Stream Processing Features
Accelerated Computing Hardware
Just as we saw when the ATI R580 was released, AMD is pushing hard for the acceptance of the GPU as a general purpose processor for some other specific applications besides graphics. The R600 saw even more development work put into the idea of stream and/or accelerated computing.
This diagram should look familiar: it’s the R600 architecture we saw before but with some renaming to indicate usage on the GPGPU side of things. Basically, all of the features we looked at before can be “double dipped” and used in another fashion to allow for friendlier computing on non-graphics data.
First, the thread generator was specifically optimized for both low-latency and high throughput thread generation. The lower-latency would allow for interactive compute applications to run on the R600 (more serial items like AI) while the high throughput would be used for graphics and other large compute tasks like imaging and high-performance computing. I don’t think you’ll find the R600 running Windows Vista any time soon so don’t expect that kind of low-latency on this chip quite yet.
The thread scheduler and the attached caches allow for unlimited application length (important for general purpose computing) as well as unlimited constants for developers to access quickly. The SPUs are where all the magic happens though: 320 stream processors support both floating point ad integer ops while remaining in IEEE754 compliance.
In the top left you’ll find the parallel DMA engine that can be used to maximize usage of the PCIE bandwidth and maintain a closer CPU to stream compute parallelism.
Of course having all the hardware in the world is only useful if you have the software to back it up. NVIDIA has been pushing forward with their CUDA project while AMD has taken a slightly different approach: open up the hardware.

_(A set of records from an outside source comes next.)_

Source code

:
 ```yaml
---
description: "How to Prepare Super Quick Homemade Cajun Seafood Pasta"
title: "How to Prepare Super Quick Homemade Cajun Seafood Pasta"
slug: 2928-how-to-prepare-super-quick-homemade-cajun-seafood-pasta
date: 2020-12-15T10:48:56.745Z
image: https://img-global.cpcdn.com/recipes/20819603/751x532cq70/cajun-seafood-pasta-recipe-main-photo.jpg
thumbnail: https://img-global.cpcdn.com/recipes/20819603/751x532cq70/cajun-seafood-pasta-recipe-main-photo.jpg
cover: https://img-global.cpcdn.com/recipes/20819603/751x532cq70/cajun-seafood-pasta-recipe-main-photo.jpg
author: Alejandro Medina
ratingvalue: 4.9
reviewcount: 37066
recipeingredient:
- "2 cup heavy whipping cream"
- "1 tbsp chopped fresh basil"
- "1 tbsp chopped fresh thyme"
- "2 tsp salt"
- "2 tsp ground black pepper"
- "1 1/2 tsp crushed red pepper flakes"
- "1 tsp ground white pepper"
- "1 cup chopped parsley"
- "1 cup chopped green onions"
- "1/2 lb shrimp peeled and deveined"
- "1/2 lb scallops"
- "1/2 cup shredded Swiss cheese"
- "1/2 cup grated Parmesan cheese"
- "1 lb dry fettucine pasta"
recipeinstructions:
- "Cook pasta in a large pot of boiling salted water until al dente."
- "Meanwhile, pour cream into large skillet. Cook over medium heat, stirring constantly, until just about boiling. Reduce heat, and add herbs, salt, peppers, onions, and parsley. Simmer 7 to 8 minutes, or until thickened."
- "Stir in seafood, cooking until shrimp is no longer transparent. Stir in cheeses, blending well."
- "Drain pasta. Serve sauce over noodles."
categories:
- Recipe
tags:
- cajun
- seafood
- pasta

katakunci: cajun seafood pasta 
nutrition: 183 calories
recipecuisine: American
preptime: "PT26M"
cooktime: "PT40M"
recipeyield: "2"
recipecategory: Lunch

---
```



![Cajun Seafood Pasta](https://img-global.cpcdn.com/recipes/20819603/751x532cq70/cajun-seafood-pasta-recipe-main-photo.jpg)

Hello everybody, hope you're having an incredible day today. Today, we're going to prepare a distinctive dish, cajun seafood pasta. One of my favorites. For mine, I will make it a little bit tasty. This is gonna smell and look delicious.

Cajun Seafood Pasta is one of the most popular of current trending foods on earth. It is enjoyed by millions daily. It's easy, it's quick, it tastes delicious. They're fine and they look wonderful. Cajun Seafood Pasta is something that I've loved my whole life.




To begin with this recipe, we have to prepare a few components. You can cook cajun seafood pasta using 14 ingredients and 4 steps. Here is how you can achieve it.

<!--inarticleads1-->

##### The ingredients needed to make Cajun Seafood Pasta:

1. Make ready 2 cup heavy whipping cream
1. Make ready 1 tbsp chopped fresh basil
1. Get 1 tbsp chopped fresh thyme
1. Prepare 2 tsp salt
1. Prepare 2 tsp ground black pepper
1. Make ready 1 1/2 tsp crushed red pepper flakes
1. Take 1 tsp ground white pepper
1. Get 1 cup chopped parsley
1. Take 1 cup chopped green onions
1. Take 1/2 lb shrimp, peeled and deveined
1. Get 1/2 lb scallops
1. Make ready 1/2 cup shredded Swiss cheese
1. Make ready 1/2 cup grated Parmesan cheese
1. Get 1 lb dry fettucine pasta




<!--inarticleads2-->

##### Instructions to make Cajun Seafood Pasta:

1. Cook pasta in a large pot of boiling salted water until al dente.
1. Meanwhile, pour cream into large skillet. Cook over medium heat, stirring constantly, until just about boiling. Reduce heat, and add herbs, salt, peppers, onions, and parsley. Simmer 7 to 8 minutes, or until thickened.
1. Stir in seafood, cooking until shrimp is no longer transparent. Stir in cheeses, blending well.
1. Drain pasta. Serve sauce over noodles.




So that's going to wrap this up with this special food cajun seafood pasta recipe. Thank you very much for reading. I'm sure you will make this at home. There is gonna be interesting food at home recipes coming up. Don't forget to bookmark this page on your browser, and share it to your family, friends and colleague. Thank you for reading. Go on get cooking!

The CTM (close to hardware) abstraction layer that ATI announced back in 2005 is still at work here on the R600 and allows for very detailed control of the hardware by the software developer. NVIDIA’s CUDA project is more high level, provids an easier programming experience but less controllable performance. With the merger of AMD and ATI they have combined to form an “AMD Runtime” that is forward compatible and works the world of multi-core AMD processors into the mix as well.
By helping to add libraries of functions, support for more compiler extensions and more developer assistance AMD is hoping to get more and more developers into the stream computing world. The idea is large and an incredibly huge undertaking, but getting developers access to the kind of processing power GPUs provide will change the way processors are developed forever.